HOW TO COMPLETE THIS TASK
Output the full listing below exactly as it reads, and skip anything that is a picture.

AVAILABLE DATA
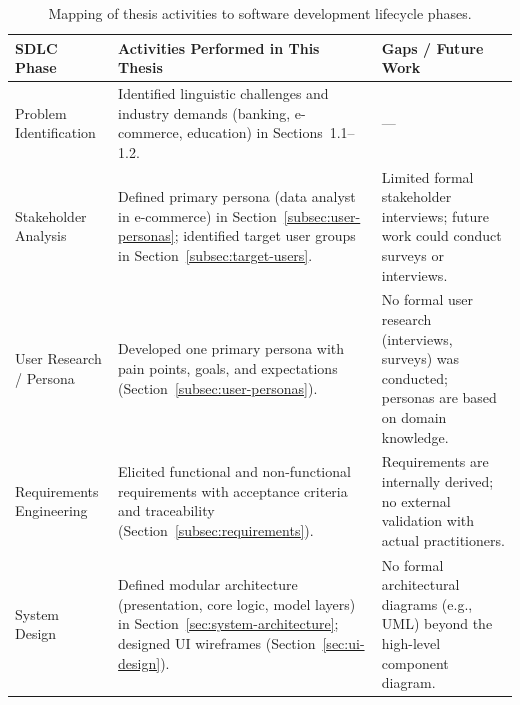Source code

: \documentclass[12pt]{report} %
\begin{document}
\begin{table}[H]
    \centering
    \caption{Mapping of thesis activities to software development lifecycle phases.}
    \label{tab:sdlc-mapping}
    \begin{tabular}{p{2.8cm}p{4.5cm}p{4.2cm}}
        \hline
        \textbf{SDLC Phase}      & \textbf{Activities Performed in This Thesis}                                                                                                                          & \textbf{Gaps / Future Work}                                                                                                                            \\
        \hline
        Problem Identification   & Identified linguistic challenges and industry demands (banking, e-commerce, education) in Sections~1.1--1.2.                                                          & —                                                                                                                                                      \\
        Stakeholder Analysis     & Defined primary persona (data analyst in e-commerce) in Section~\ref{subsec:user-personas}; identified target user groups in Section~\ref{subsec:target-users}.       & Limited formal stakeholder interviews; future work could conduct surveys or interviews.                                                                \\
        User Research / Persona  & Developed one primary persona with pain points, goals, and expectations (Section~\ref{subsec:user-personas}).                                                         & No formal user research (interviews, surveys) was conducted; personas are based on domain knowledge.                                                   \\
        Requirements Engineering & Elicited functional and non-functional requirements with acceptance criteria and traceability (Section~\ref{subsec:requirements}).                                    & Requirements are internally derived; no external validation with actual practitioners.                                                                 \\
        System Design            & Defined modular architecture (presentation, core logic, model layers) in Section~\ref{sec:system-architecture}; designed UI wireframes (Section~\ref{sec:ui-design}). & No formal architectural diagrams (e.g., UML) beyond the high-level component diagram.                                                                  \\

\end{tabular}
\end{table}
\end{document}
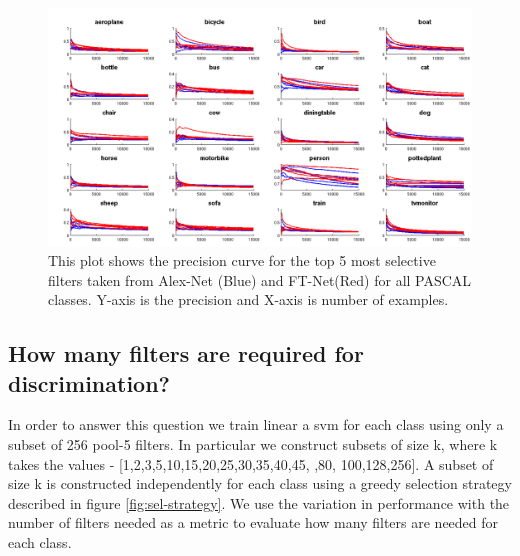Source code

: \documentclass[runningheads]{llncs}
\begin{document}
\begin{figure}[t!]
\centering
\includegraphics[scale=0.20]{images/prob_sel_dims_top5.png}
\caption{This plot shows the precision curve for the top 5 most selective filters taken from Alex-Net (Blue) and FT-Net(Red) for all PASCAL classes. Y-axis is the precision and X-axis is number of examples.}
\label{fig:prob-sel}
\end{figure}

\subsection{How many filters are required for discrimination?}
\label{sub:how-many}
In order to answer this question we train linear a svm for each class using only a subset of 256 pool-5 filters. In particular we construct subsets of size k, where k takes the values - [1,2,3,5,10,15,20,25,30,35,40,45, ,80, 100,128,256]. A subset of size k is constructed independently for each class using a greedy selection strategy described in figure \ref{fig:sel-strategy}. We use the variation in performance with the number of filters needed as a metric to evaluate how many filters are needed for each class. 
  
\end{document}
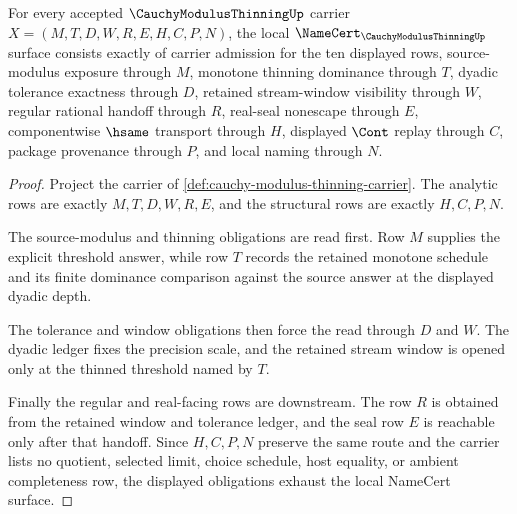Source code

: \begin{theorem}
\label{thm:cauchy-modulus-thinning-namecert-obligations}
For every accepted $\CauchyModulusThinningUp$ carrier $X=(M,T,D,W,R,E,H,C,P,N)$, the local $\NameCert_{\CauchyModulusThinningUp}$ surface consists exactly of carrier admission for the ten displayed rows, source-modulus exposure through $M$, monotone thinning dominance through $T$, dyadic tolerance exactness through $D$, retained stream-window visibility through $W$, regular rational handoff through $R$, real-seal nonescape through $E$, componentwise $\hsame$ transport through $H$, displayed $\Cont$ replay through $C$, package provenance through $P$, and local naming through $N$.
\end{theorem}
\begin{proof}
Project the carrier of \autoref{def:cauchy-modulus-thinning-carrier}. The analytic rows are exactly $M,T,D,W,R,E$, and the structural rows are exactly $H,C,P,N$.

The source-modulus and thinning obligations are read first. Row $M$ supplies the explicit threshold answer, while row $T$ records the retained monotone schedule and its finite dominance comparison against the source answer at the displayed dyadic depth.

The tolerance and window obligations then force the read through $D$ and $W$. The dyadic ledger fixes the precision scale, and the retained stream window is opened only at the thinned threshold named by $T$.

Finally the regular and real-facing rows are downstream. The row $R$ is obtained from the retained window and tolerance ledger, and the seal row $E$ is reachable only after that handoff. Since $H,C,P,N$ preserve the same route and the carrier lists no quotient, selected limit, choice schedule, host equality, or ambient completeness row, the displayed obligations exhaust the local NameCert surface.
\end{proof}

OUTPUT OF THE TASK
Source code

: \documentclass[12pt]{report} %
\begin{document}
\begin{table}[H]
    \centering
    \caption{Mapping of thesis activities to software development lifecycle phases.}
    \label{tab:sdlc-mapping}
    \begin{tabular}{p{2.8cm}p{4.5cm}p{4.2cm}}
        \hline
        \textbf{SDLC Phase}      & \textbf{Activities Performed in This Thesis}                                                                                                                          & \textbf{Gaps / Future Work}                                                                                                                            \\
        \hline
        Problem Identification   & Identified linguistic challenges and industry demands (banking, e-commerce, education) in Sections~1.1--1.2.                                                          & —                                                                                                                                                      \\
        Stakeholder Analysis     & Defined primary persona (data analyst in e-commerce) in Section~\ref{subsec:user-personas}; identified target user groups in Section~\ref{subsec:target-users}.       & Limited formal stakeholder interviews; future work could conduct surveys or interviews.                                                                \\
        User Research / Persona  & Developed one primary persona with pain points, goals, and expectations (Section~\ref{subsec:user-personas}).                                                         & No formal user research (interviews, surveys) was conducted; personas are based on domain knowledge.                                                   \\
        Requirements Engineering & Elicited functional and non-functional requirements with acceptance criteria and traceability (Section~\ref{subsec:requirements}).                                    & Requirements are internally derived; no external validation with actual practitioners.                                                                 \\
        System Design            & Defined modular architecture (presentation, core logic, model layers) in Section~\ref{sec:system-architecture}; designed UI wireframes (Section~\ref{sec:ui-design}). & No formal architectural diagrams (e.g., UML) beyond the high-level component diagram.                                                                  \\

\end{tabular}
\end{table}
\end{document}
Source code

: \documentclass[runningheads]{llncs}
\begin{document}
\begin{figure}[t!]
\centering
\includegraphics[scale=0.20]{images/prob_sel_dims_top5.png}
\caption{This plot shows the precision curve for the top 5 most selective filters taken from Alex-Net (Blue) and FT-Net(Red) for all PASCAL classes. Y-axis is the precision and X-axis is number of examples.}
\label{fig:prob-sel}
\end{figure}

\subsection{How many filters are required for discrimination?}
\label{sub:how-many}
In order to answer this question we train linear a svm for each class using only a subset of 256 pool-5 filters. In particular we construct subsets of size k, where k takes the values - [1,2,3,5,10,15,20,25,30,35,40,45, ,80, 100,128,256]. A subset of size k is constructed independently for each class using a greedy selection strategy described in figure \ref{fig:sel-strategy}. We use the variation in performance with the number of filters needed as a metric to evaluate how many filters are needed for each class. 
  
\end{document}
Source code

: \begin{theorem}
\label{thm:cauchy-modulus-thinning-namecert-obligations}
For every accepted $\CauchyModulusThinningUp$ carrier $X=(M,T,D,W,R,E,H,C,P,N)$, the local $\NameCert_{\CauchyModulusThinningUp}$ surface consists exactly of carrier admission for the ten displayed rows, source-modulus exposure through $M$, monotone thinning dominance through $T$, dyadic tolerance exactness through $D$, retained stream-window visibility through $W$, regular rational handoff through $R$, real-seal nonescape through $E$, componentwise $\hsame$ transport through $H$, displayed $\Cont$ replay through $C$, package provenance through $P$, and local naming through $N$.
\end{theorem}
\begin{proof}
Project the carrier of \autoref{def:cauchy-modulus-thinning-carrier}. The analytic rows are exactly $M,T,D,W,R,E$, and the structural rows are exactly $H,C,P,N$.

The source-modulus and thinning obligations are read first. Row $M$ supplies the explicit threshold answer, while row $T$ records the retained monotone schedule and its finite dominance comparison against the source answer at the displayed dyadic depth.

The tolerance and window obligations then force the read through $D$ and $W$. The dyadic ledger fixes the precision scale, and the retained stream window is opened only at the thinned threshold named by $T$.

Finally the regular and real-facing rows are downstream. The row $R$ is obtained from the retained window and tolerance ledger, and the seal row $E$ is reachable only after that handoff. Since $H,C,P,N$ preserve the same route and the carrier lists no quotient, selected limit, choice schedule, host equality, or ambient completeness row, the displayed obligations exhaust the local NameCert surface.
\end{proof}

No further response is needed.